DATASET RECORDS
*-*-*

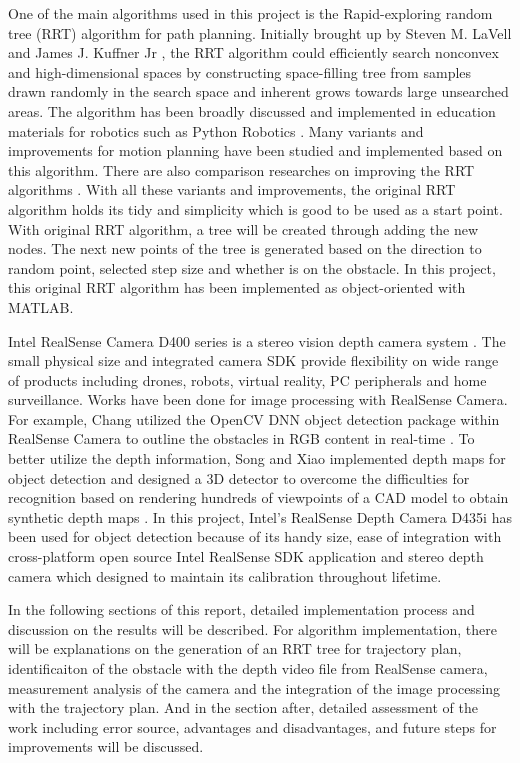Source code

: \documentclass[
  oneside]{ubcthesis}
\begin{document}
One of the main algorithms used in this project is the Rapid-exploring random tree (RRT) algorithm for path planning. Initially brought up by Steven M. LaVell and James J. Kuffner Jr \citep{rrt}, the RRT algorithm could efficiently search nonconvex and high-dimensional spaces by constructing space-filling tree from samples drawn randomly in the search space and inherent grows towards large unsearched areas. The algorithm has been broadly discussed and implemented in education materials for robotics such as Python Robotics \citep{pythonRobotics}. Many variants and improvements for motion planning have been studied and implemented based on this algorithm. There are also comparison researches on improving the RRT algorithms \citep{rrtCompare}. With all these variants and improvements, the original RRT algorithm holds its tidy and simplicity which is good to be used as a start point. With original RRT algorithm, a tree will be created through adding the new nodes. The next new points of the tree is generated based on the direction to random point, selected step size and whether is on the obstacle. In this project, this original RRT algorithm has been implemented as object-oriented with MATLAB.

Intel RealSense Camera D400 series is a stereo vision depth camera system \citep{realSenseD400}. The small physical size and integrated camera SDK provide flexibility on wide range of products including drones, robots, virtual reality, PC peripherals and home surveillance. Works have been done for image processing with RealSense Camera. For example, Chang utilized the OpenCV DNN object detection package within RealSense Camera to outline the obstacles in RGB content in real-time \citep{rscvdnn}. To better utilize the depth information, Song and Xiao implemented depth maps for object detection and designed a 3D detector to overcome the difficulties for recognition based on rendering hundreds of viewpoints of a CAD model to obtain synthetic depth maps \citep{slidingShapes}. In this project, Intel's RealSense Depth Camera D435i has been used for object detection because of its handy size, ease of integration with cross-platform open source Intel RealSense SDK application and stereo depth camera which designed to maintain its calibration throughout lifetime.

In the following sections of this report, detailed implementation process and discussion on the results will be described. For algorithm implementation, there will be explanations on the generation of an RRT tree for trajectory plan, identificaiton of the obstacle with the depth video file from RealSense camera, measurement analysis of the camera and the integration of the image processing with the trajectory plan. And in the section after, detailed assessment of the work including error source, advantages and disadvantages, and future steps for improvements will be discussed.
\end{document}
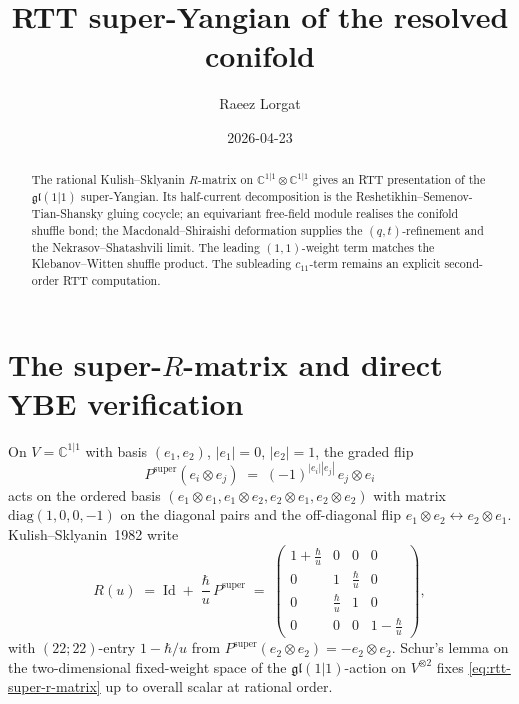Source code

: \documentclass[11pt]{amsart}
\title{RTT super-Yangian of the resolved conifold}
\author{Raeez Lorgat}
\date{2026-04-23}
\theoremstyle{definition}
\providecommand{\bC}{\mathbb{C}}
\providecommand{\fgl}{\mathfrak{gl}}
\begin{document}
\maketitle

\begin{abstract}
\noindent The rational Kulish--Sklyanin \(R\)-matrix on
\(\bC^{1|1}\otimes\bC^{1|1}\) gives an RTT presentation of the
\(\fgl(1|1)\) super-Yangian. Its half-current decomposition is the
Reshetikhin--Semenov-Tian-Shansky gluing cocycle; an equivariant
free-field module realises the conifold shuffle bond; the
Macdonald--Shiraishi deformation supplies the \((q,t)\)-refinement and
the Nekrasov--Shatashvili limit. The leading \((1,1)\)-weight term
matches the Klebanov--Witten shuffle product. The subleading
\(c_{11}\)-term remains an explicit second-order RTT computation.
\end{abstract}

\section{The super-$R$-matrix and direct YBE verification}
\label{sec:R-matrix-direct}

On $V = \bC^{1|1}$ with basis $(e_1, e_2)$, $|e_1| = 0$, $|e_2| = 1$, the
graded flip
\[
  P^{\mathrm{super}}(e_i \otimes e_j)
  \;=\; (-1)^{|e_i||e_j|}\, e_j \otimes e_i
\]
acts on the ordered basis $(e_1 \otimes e_1, e_1 \otimes e_2,
e_2 \otimes e_1, e_2 \otimes e_2)$ with matrix
$\mathrm{diag}(1, 0, 0, -1)$ on the diagonal pairs and the off-diagonal
flip $e_1 \otimes e_2 \leftrightarrow e_2 \otimes e_1$.
Kulish--Sklyanin~1982 write
\begin{equation}\label{eq:rtt-super-r-matrix}
  R(u) \;=\; \mathrm{Id} \;+\; \frac{\hbar}{u}\, P^{\mathrm{super}}
  \;=\;
  \begin{pmatrix}
    1 + \tfrac{\hbar}{u} & 0 & 0 & 0 \\
    0 & 1 & \tfrac{\hbar}{u} & 0 \\
    0 & \tfrac{\hbar}{u} & 1 & 0 \\
    0 & 0 & 0 & 1 - \tfrac{\hbar}{u}
  \end{pmatrix},
\end{equation}
with $(22; 22)$-entry $1 - \hbar/u$ from $P^{\mathrm{super}}(e_2 \otimes e_2)
= -e_2 \otimes e_2$. Schur's lemma on the two-dimensional fixed-weight
space of the $\fgl(1|1)$-action on $V^{\otimes 2}$ fixes
\eqref{eq:rtt-super-r-matrix} up to overall scalar at rational order.
\end{document}
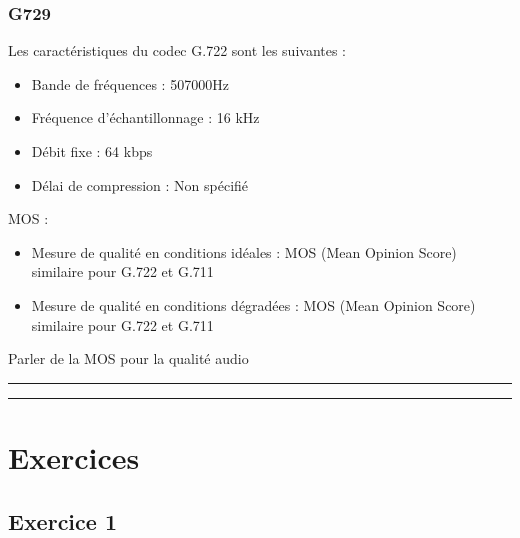 \documentclass[letterpaper,10pt,french]{sphinxmanual}
\begin{document}
\sphinxAtStartPar


\noindent{}

\sphinxAtStartPar



\subsubsection{G729}
\label{\detokenize{Documentation-M362:g729}}
\noindent{}

\sphinxAtStartPar
Les caractéristiques du codec G.722 sont les suivantes :
\begin{itemize}
\item {} 
\sphinxAtStartPar
Bande de fréquences : 50\sphinxhyphen{}7000Hz

\item {} 
\sphinxAtStartPar
Fréquence d’échantillonnage : 16 kHz

\item {} 
\sphinxAtStartPar
Débit fixe : 64 kbps

\item {} 
\sphinxAtStartPar
Délai de compression : Non spécifié

\end{itemize}

\sphinxAtStartPar
MOS :
\begin{itemize}
\item {} 
\sphinxAtStartPar
Mesure de qualité en conditions idéales : MOS (Mean Opinion Score) similaire pour G.722 et G.711

\item {} 
\sphinxAtStartPar
Mesure de qualité en conditions dégradées : MOS (Mean Opinion Score) similaire pour G.722 et G.711

\end{itemize}

\sphinxAtStartPar
Parler de la MOS pour la qualité audio


\bigskip\hrule\bigskip



\bigskip\hrule\bigskip



\section{Exercices}
\label{\detokenize{Documentation-M362:exercices}}

\subsection{Exercice 1}
\label{\detokenize{Documentation-M362:exercice-1}}
\end{document}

*-*-*

WHAT THE EXERCISE ASKS
Search the data above for the word "otimes", then gather each line in which it appears.

ANSWER BOX
\(\bC^{1|1}\otimes\bC^{1|1}\) gives an RTT presentation of the
  P^{\mathrm{super}}(e_i \otimes e_j)
  \;=\; (-1)^{|e_i||e_j|}\, e_j \otimes e_i
acts on the ordered basis $(e_1 \otimes e_1, e_1 \otimes e_2,
e_2 \otimes e_1, e_2 \otimes e_2)$ with matrix
flip $e_1 \otimes e_2 \leftrightarrow e_2 \otimes e_1$.
with $(22; 22)$-entry $1 - \hbar/u$ from $P^{\mathrm{super}}(e_2 \otimes e_2)
= -e_2 \otimes e_2$. Schur's lemma on the two-dimensional fixed-weight
space of the $\fgl(1|1)$-action on $V^{\otimes 2}$ fixes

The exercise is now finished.